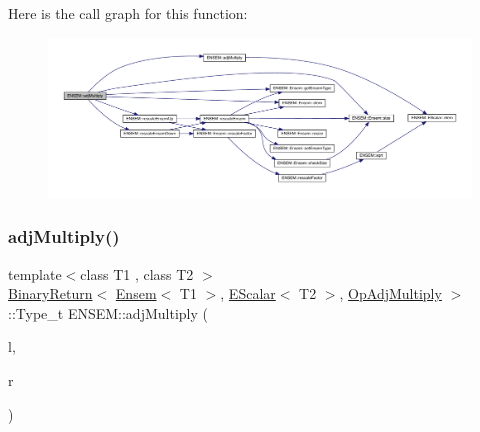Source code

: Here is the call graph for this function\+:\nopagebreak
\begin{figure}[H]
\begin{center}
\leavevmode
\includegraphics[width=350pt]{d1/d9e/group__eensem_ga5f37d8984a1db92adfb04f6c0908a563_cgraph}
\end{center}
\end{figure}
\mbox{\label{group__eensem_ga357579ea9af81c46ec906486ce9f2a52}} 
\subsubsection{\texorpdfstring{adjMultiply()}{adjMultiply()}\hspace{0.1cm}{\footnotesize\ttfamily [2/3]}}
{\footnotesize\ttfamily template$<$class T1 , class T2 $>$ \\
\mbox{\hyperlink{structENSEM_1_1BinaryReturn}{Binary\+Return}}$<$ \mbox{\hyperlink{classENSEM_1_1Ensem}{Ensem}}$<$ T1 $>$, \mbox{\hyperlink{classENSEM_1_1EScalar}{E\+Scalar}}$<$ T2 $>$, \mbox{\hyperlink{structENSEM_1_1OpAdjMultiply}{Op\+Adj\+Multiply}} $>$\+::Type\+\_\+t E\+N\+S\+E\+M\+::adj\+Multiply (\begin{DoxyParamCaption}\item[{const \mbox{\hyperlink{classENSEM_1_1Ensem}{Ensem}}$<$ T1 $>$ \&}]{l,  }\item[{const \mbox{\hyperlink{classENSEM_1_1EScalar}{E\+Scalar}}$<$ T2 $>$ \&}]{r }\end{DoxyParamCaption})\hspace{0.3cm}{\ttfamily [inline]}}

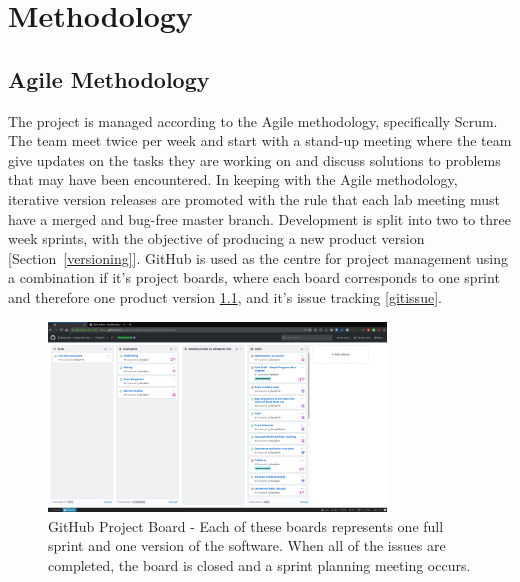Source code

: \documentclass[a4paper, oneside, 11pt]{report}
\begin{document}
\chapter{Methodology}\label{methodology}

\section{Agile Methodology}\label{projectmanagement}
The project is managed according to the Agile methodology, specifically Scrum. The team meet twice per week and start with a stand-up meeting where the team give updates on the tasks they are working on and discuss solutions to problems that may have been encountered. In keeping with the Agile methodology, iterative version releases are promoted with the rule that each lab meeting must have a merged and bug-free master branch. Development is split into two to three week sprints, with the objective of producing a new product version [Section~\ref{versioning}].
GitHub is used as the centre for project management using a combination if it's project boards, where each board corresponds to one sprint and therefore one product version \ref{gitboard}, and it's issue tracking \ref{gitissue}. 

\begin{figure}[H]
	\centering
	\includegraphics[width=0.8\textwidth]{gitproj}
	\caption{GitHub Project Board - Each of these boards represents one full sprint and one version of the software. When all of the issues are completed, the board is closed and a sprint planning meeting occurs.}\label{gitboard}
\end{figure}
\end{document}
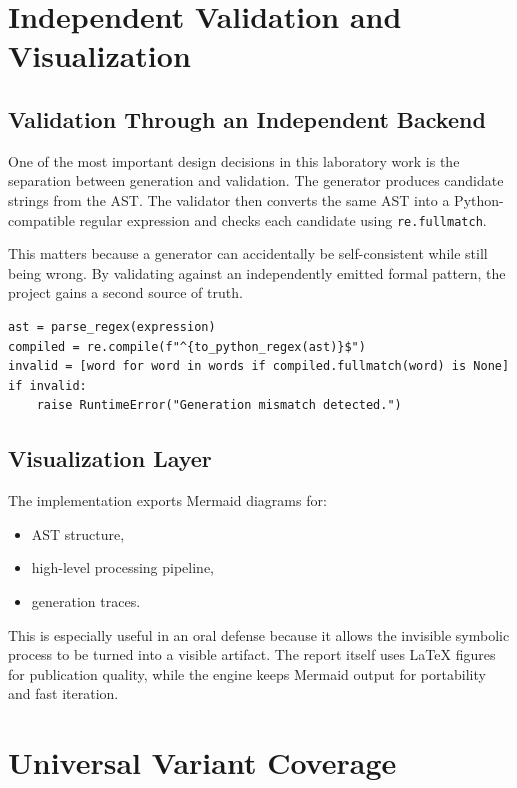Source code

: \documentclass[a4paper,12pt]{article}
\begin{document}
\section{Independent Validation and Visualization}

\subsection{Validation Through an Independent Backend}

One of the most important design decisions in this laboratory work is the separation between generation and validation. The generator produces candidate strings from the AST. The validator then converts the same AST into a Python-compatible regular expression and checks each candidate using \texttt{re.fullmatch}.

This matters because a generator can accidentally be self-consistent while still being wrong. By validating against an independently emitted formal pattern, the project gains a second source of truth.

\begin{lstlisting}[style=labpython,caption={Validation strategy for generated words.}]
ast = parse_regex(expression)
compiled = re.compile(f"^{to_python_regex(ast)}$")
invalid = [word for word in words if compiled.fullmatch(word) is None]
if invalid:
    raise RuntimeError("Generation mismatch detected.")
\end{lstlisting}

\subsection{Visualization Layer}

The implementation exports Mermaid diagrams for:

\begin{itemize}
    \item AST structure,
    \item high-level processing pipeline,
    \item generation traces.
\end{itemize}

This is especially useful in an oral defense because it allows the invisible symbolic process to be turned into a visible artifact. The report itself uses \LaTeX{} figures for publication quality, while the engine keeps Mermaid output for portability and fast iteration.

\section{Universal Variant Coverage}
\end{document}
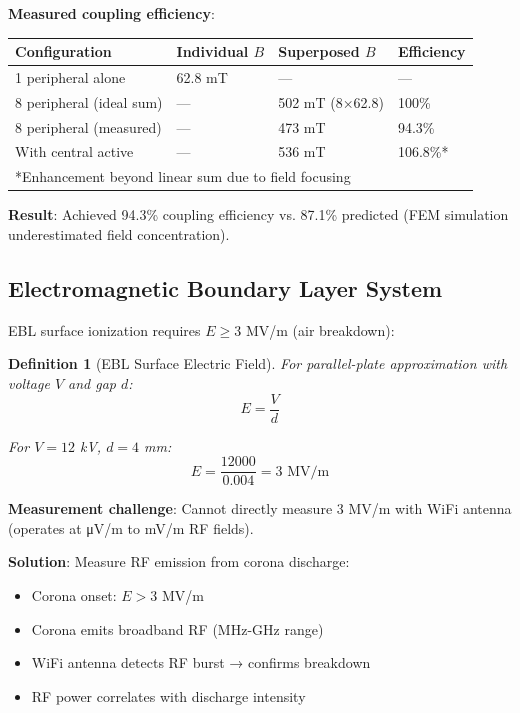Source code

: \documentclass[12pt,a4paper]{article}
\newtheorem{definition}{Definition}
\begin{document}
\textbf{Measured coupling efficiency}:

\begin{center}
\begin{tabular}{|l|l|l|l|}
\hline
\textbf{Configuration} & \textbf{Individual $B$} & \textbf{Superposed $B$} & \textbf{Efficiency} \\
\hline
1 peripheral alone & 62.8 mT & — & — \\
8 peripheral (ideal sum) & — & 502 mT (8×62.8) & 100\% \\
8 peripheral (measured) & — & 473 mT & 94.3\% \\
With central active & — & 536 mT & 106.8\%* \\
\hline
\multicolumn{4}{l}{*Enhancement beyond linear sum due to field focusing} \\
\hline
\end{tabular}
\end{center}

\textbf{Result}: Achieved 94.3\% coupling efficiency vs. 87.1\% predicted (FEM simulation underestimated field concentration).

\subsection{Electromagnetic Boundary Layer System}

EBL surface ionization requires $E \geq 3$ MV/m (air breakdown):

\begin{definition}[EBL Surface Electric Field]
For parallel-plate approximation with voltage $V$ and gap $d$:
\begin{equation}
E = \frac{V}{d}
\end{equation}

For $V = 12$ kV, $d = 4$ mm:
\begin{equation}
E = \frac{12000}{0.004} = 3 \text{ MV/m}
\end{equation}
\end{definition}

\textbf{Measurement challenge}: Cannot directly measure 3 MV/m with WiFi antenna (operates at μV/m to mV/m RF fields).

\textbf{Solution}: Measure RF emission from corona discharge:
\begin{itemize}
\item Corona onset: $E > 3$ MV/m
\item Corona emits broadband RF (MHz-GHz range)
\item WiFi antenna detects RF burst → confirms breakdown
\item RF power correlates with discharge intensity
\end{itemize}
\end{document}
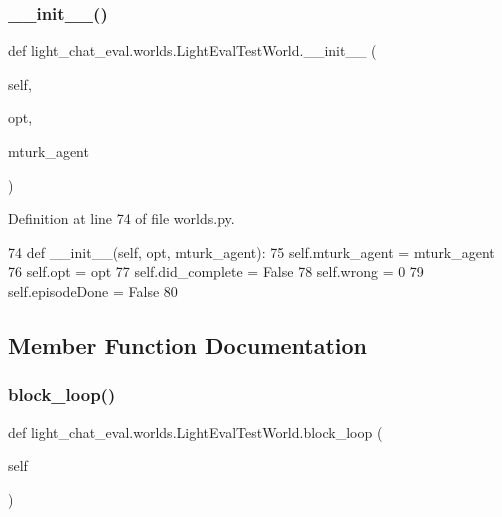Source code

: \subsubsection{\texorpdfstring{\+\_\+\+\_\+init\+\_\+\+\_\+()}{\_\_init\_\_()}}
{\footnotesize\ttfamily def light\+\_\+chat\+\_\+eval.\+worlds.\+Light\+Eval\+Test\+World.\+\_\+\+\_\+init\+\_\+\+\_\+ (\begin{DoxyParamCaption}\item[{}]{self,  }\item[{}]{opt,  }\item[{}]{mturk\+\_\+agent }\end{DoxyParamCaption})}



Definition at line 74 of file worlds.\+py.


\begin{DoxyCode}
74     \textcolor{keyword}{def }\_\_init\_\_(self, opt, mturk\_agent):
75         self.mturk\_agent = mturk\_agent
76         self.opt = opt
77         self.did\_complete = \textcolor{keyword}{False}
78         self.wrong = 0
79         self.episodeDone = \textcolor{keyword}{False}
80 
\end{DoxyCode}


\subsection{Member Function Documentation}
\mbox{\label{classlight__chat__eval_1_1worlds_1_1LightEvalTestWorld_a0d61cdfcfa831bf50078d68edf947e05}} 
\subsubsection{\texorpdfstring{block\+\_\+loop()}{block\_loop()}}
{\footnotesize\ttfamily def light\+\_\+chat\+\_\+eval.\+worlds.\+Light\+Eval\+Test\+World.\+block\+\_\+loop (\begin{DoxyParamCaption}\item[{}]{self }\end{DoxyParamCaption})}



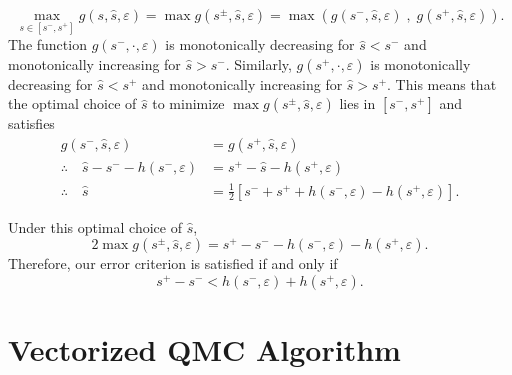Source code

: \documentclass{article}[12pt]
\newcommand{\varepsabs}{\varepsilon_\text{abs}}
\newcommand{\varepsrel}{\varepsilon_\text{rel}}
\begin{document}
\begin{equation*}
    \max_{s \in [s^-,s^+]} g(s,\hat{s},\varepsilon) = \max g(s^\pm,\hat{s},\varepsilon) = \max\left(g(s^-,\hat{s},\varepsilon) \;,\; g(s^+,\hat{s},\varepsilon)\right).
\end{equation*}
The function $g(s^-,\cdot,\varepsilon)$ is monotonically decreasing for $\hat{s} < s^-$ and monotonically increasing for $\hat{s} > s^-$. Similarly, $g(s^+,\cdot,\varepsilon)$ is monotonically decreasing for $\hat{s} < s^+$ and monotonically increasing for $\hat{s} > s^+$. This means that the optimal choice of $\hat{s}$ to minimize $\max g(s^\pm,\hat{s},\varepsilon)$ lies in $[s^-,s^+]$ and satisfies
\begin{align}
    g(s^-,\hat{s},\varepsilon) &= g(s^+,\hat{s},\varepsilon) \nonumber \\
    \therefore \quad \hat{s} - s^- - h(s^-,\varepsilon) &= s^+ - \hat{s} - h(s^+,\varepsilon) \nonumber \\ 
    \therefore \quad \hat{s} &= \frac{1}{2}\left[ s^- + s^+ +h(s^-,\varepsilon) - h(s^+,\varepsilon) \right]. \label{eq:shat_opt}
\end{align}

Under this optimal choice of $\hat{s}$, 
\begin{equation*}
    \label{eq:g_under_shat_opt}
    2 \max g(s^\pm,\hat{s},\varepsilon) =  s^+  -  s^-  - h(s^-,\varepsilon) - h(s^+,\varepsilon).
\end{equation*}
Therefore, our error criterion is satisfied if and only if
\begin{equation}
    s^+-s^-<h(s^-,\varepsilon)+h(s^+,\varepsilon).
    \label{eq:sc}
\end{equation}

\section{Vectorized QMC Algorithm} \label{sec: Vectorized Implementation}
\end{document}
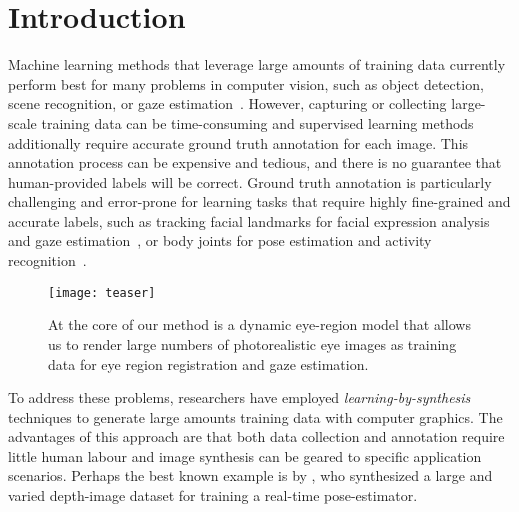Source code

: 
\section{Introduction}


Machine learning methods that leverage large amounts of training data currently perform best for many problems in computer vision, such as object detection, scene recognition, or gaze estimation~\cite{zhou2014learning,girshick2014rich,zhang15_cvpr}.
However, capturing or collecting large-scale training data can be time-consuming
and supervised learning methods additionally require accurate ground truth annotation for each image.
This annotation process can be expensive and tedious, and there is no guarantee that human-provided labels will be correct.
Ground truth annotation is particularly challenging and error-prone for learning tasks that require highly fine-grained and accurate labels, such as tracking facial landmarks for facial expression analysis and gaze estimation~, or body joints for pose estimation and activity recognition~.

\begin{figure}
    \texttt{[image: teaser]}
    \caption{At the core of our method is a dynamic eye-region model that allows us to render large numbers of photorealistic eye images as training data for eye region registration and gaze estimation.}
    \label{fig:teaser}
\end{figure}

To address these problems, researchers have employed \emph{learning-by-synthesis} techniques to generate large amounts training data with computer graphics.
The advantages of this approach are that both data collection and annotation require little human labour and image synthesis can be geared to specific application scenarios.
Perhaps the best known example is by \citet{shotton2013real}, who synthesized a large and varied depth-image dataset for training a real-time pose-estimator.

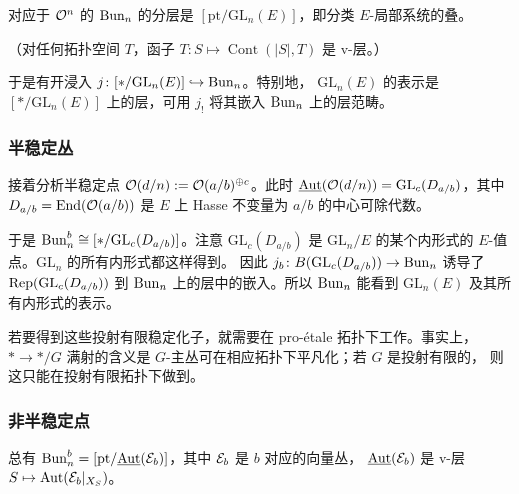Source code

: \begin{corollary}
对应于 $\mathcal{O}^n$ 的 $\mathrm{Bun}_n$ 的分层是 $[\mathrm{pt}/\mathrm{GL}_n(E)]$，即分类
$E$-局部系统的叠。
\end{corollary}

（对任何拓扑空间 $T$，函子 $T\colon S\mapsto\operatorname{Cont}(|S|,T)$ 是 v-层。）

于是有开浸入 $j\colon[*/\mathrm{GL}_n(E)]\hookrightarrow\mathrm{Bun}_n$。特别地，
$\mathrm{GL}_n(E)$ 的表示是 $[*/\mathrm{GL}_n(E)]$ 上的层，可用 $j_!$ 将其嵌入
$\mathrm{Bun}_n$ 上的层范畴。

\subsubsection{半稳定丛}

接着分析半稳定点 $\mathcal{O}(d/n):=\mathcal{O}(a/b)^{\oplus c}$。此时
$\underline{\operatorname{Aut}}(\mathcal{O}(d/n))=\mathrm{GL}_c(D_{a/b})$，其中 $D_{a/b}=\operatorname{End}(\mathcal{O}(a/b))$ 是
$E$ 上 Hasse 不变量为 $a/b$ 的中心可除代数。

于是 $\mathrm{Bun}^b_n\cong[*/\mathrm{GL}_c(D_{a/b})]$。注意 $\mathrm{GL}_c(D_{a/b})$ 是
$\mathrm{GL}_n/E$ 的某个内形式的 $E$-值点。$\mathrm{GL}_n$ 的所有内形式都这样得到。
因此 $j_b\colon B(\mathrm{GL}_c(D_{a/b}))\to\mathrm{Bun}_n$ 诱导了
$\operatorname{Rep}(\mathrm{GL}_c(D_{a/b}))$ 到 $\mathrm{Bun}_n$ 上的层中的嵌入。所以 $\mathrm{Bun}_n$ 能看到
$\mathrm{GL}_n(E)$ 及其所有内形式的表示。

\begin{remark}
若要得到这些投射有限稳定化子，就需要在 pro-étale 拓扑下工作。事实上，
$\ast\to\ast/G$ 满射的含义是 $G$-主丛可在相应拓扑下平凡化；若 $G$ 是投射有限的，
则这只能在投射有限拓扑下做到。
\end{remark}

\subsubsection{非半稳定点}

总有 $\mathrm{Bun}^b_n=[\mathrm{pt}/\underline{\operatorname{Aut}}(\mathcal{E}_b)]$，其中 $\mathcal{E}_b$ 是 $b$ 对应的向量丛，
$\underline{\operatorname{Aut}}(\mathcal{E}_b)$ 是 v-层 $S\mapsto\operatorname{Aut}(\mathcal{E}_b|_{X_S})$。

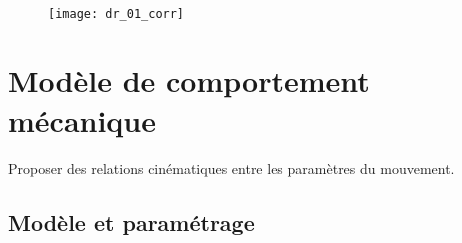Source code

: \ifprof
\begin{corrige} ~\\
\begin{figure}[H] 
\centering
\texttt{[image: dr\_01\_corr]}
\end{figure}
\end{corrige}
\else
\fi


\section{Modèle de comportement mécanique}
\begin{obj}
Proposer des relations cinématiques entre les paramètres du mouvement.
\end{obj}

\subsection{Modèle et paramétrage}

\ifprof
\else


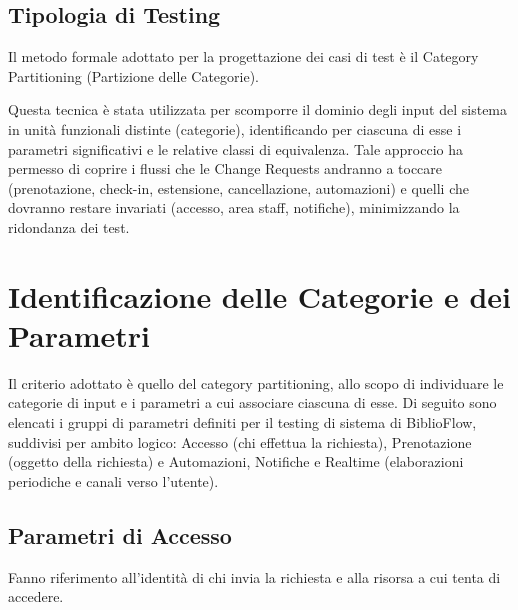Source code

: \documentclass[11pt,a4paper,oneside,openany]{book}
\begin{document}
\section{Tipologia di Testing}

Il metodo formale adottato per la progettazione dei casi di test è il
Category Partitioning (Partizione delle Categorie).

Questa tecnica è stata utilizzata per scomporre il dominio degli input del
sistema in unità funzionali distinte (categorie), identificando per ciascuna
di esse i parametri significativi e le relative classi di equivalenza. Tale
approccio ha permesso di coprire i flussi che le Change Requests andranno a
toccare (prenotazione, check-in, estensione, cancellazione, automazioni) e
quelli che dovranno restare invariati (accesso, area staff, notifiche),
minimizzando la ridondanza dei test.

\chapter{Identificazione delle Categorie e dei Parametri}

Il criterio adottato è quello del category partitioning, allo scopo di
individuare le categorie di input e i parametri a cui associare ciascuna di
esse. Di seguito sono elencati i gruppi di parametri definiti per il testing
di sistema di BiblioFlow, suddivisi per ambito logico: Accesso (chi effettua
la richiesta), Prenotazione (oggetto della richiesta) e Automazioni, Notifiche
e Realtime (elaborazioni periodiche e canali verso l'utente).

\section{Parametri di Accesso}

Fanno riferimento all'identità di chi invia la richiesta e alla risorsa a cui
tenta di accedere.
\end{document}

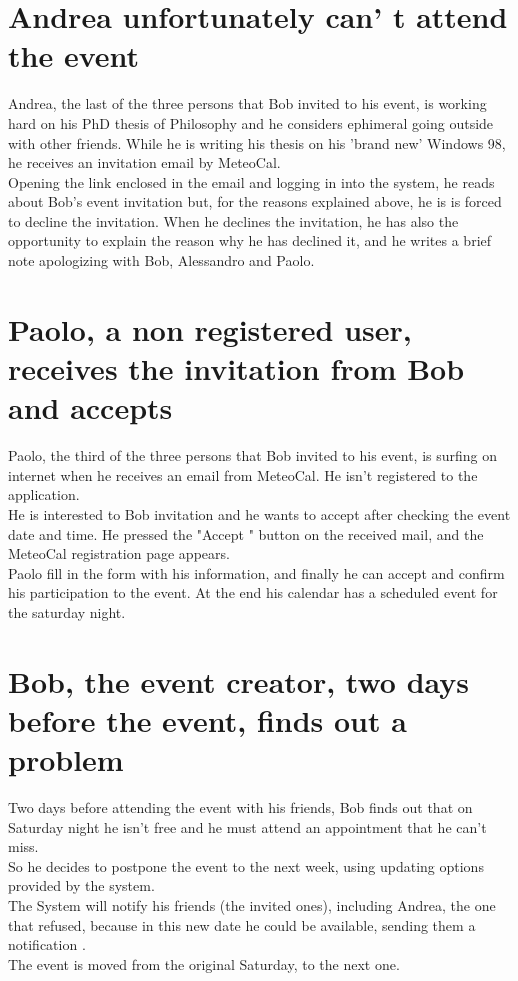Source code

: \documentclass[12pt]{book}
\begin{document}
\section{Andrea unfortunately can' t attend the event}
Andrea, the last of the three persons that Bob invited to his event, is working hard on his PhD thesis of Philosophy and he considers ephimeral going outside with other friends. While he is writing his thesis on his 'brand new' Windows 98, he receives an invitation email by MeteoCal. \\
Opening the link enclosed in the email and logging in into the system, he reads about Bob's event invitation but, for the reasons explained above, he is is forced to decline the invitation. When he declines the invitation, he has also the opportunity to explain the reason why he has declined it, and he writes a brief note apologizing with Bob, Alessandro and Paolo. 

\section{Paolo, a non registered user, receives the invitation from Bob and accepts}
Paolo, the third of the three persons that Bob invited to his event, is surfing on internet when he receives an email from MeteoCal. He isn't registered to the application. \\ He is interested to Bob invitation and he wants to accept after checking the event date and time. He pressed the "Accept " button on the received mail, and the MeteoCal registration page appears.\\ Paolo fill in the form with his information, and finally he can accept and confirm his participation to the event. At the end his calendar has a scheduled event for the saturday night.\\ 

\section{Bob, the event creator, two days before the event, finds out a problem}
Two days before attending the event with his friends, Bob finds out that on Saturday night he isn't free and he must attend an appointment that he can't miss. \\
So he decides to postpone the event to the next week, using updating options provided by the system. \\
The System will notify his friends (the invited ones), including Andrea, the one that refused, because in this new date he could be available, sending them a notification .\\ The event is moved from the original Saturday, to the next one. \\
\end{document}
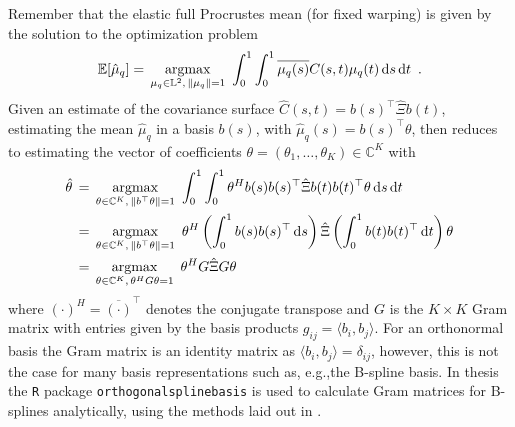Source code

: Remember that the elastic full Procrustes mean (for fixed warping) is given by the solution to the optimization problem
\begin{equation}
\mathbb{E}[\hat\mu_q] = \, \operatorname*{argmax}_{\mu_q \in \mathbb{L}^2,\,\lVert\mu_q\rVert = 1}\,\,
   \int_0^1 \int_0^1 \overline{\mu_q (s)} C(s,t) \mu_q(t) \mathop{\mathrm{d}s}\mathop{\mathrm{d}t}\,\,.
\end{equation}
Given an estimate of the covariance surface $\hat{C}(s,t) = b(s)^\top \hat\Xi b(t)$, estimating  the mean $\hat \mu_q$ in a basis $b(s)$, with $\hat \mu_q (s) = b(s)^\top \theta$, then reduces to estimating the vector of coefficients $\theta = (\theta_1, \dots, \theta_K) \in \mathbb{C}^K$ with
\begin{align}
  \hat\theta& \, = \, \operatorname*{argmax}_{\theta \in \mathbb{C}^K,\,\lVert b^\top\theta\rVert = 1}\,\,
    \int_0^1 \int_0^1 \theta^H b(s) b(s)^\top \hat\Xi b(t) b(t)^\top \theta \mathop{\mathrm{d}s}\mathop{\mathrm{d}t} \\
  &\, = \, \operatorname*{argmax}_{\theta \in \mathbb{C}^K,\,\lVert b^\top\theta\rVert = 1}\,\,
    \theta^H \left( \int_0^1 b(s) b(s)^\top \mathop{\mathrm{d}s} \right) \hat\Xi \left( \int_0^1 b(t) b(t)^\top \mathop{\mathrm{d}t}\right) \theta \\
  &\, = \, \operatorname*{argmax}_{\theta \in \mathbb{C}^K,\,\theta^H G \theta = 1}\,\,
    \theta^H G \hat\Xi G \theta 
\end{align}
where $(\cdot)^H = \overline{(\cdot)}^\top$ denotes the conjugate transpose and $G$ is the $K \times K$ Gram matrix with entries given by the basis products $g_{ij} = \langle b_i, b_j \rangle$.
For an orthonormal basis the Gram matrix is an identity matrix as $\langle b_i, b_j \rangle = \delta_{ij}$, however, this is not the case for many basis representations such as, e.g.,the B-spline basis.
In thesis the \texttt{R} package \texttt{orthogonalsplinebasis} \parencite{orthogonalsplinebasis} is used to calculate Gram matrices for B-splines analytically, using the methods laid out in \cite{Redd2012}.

→ **What the task requires**:
Your reply should consist of one number: how many lines in the entries contain the string "boards".

→ **Response**:
2